BONUS: Use Innovation to Improve Your Suppliers’ Business
We often underestimate the value of our various business partners, and in particular the value of our suppliers. I once worked with a potato chip manufacturer. They were dependent on the quality of the potatoes grown by small, financial unstable growers. Instead of squeezing their suppliers, they helped the suppliers grow their business. They helped the growers buy equipment and fertilizer at reduced costs by leveraging the buying power of the large chip manufacturer. They gave them business loans at reduced rates. When the market gets tight, your suppliers may struggle more than you. But if you help them be successful, you might find you are more successful.
The Bottom Line: Use Innovation to Leapfrog the Competition
While others are tightening their belts, truly successful companies use the recession as a chance to leapfrog their competition. My favorite company, Koch Industries, increases their investments during difficult times.

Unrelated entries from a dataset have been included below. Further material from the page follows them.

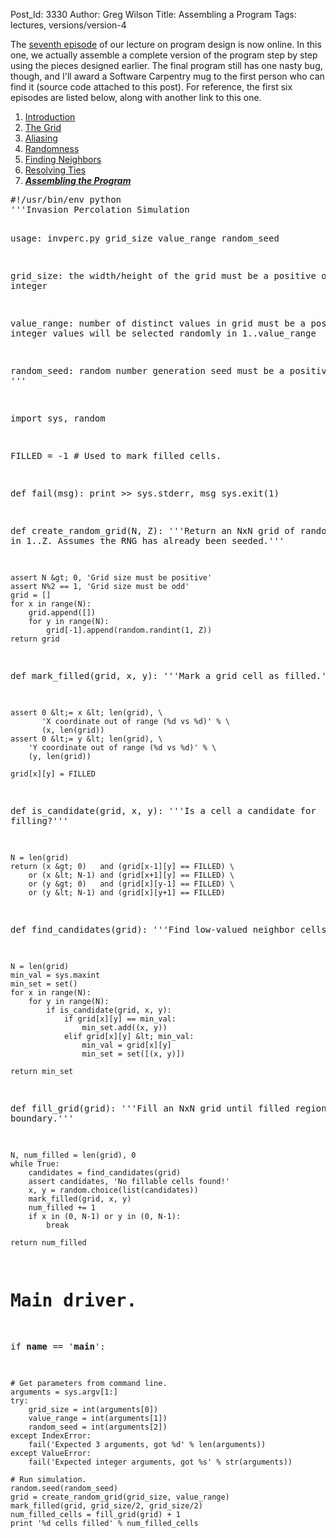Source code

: Post_Id: 3330
Author: Greg Wilson
Title: Assembling a Program
Tags: lectures, versions/version-4

<p>The <a href="|filename|/4_0/invperc/assembly.html">seventh episode</a> of our lecture on program design is now online.  In this one, we actually assemble a complete version of the program step by step using the pieces designed earlier. The final program still has one nasty bug, though, and I'll award a Software Carpentry mug to the first person who can find it (source code attached to this post).  For reference, the first six episodes are listed below, along with another link to this one.</p>
<ol>
<li><a href="|filename|/4_0/invperc/intro.html">Introduction</a></li>
<li><a href="|filename|/4_0/invperc/grid.html">The Grid</a></li>
<li><a href="|filename|/4_0/invperc/aliasing.html">Aliasing</a></li>
<li><a href="|filename|/4_0/invperc/random.html">Randomness</a></li>
<li><a href="|filename|/4_0/invperc/neighbors.html">Finding Neighbors</a></li>
<li><a href="|filename|/4_0/invperc/ties.html">Resolving Ties</a></li>
<li><strong><em><a href="|filename|/4_0/invperc/assembly.html">Assembling the Program</a></em></strong></li>
</ol>
<pre>#!/usr/bin/env python
'''Invasion Percolation Simulation

usage: invperc.py grid_size value_range random_seed

grid_size:   the width/height of the grid
             must be a positive odd integer

value_range: number of distinct values in grid
             must be a positive integer
             values will be selected randomly in 1..value_range

random_seed:   random number generation seed
             must be a positive integer
'''

import sys, random

FILLED = -1    # Used to mark filled cells.

def fail(msg):
    print &gt;&gt; sys.stderr, msg
    sys.exit(1)

def create_random_grid(N, Z):
    '''Return an NxN grid of random values in 1..Z.
    Assumes the RNG has already been seeded.'''

    assert N &gt; 0, 'Grid size must be positive'
    assert N%2 == 1, 'Grid size must be odd'
    grid = []
    for x in range(N):
        grid.append([])
        for y in range(N):
            grid[-1].append(random.randint(1, Z))
    return grid

def mark_filled(grid, x, y):
    '''Mark a grid cell as filled.'''

    assert 0 &lt;= x &lt; len(grid), \
           'X coordinate out of range (%d vs %d)' % \
           (x, len(grid))
    assert 0 &lt;= y &lt; len(grid), \
        'Y coordinate out of range (%d vs %d)' % \
        (y, len(grid))

    grid[x][y] = FILLED

def is_candidate(grid, x, y):
    '''Is a cell a candidate for filling?'''

    N = len(grid)
    return (x &gt; 0)   and (grid[x-1][y] == FILLED) \
        or (x &lt; N-1) and (grid[x+1][y] == FILLED) \
        or (y &gt; 0)   and (grid[x][y-1] == FILLED) \
        or (y &lt; N-1) and (grid[x][y+1] == FILLED)

def find_candidates(grid):
    '''Find low-valued neighbor cells.'''

    N = len(grid)
    min_val = sys.maxint
    min_set = set()
    for x in range(N):
        for y in range(N):
            if is_candidate(grid, x, y):
                if grid[x][y] == min_val:
                    min_set.add((x, y))
                elif grid[x][y] &lt; min_val:
                    min_val = grid[x][y]
                    min_set = set([(x, y)])

    return min_set

def fill_grid(grid):
    '''Fill an NxN grid until filled region hits boundary.'''

    N, num_filled = len(grid), 0
    while True:
        candidates = find_candidates(grid)
        assert candidates, 'No fillable cells found!'
        x, y = random.choice(list(candidates))
        mark_filled(grid, x, y)
        num_filled += 1
        if x in (0, N-1) or y in (0, N-1):
            break

    return num_filled

# Main driver.
if __name__ == '__main__':

    # Get parameters from command line.
    arguments = sys.argv[1:]
    try:
        grid_size = int(arguments[0])
        value_range = int(arguments[1])
        random_seed = int(arguments[2])
    except IndexError:
        fail('Expected 3 arguments, got %d' % len(arguments))
    except ValueError:
        fail('Expected integer arguments, got %s' % str(arguments))

    # Run simulation.
    random.seed(random_seed)
    grid = create_random_grid(grid_size, value_range)
    mark_filled(grid, grid_size/2, grid_size/2)
    num_filled_cells = fill_grid(grid) + 1
    print '%d cells filled' % num_filled_cells
</pre>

They know that if they focus on innovation while others are cutting costs, they will quickly catapult past everyone else. They must be doing something right. They have grown seven times faster than the S&P 500 for the past 40 years. This is a company that has proven it is recession proof. Innovation is a powerful tool that can help you ride out the tough times and position you for future growth. With the recession here, you need innovation now more than ever.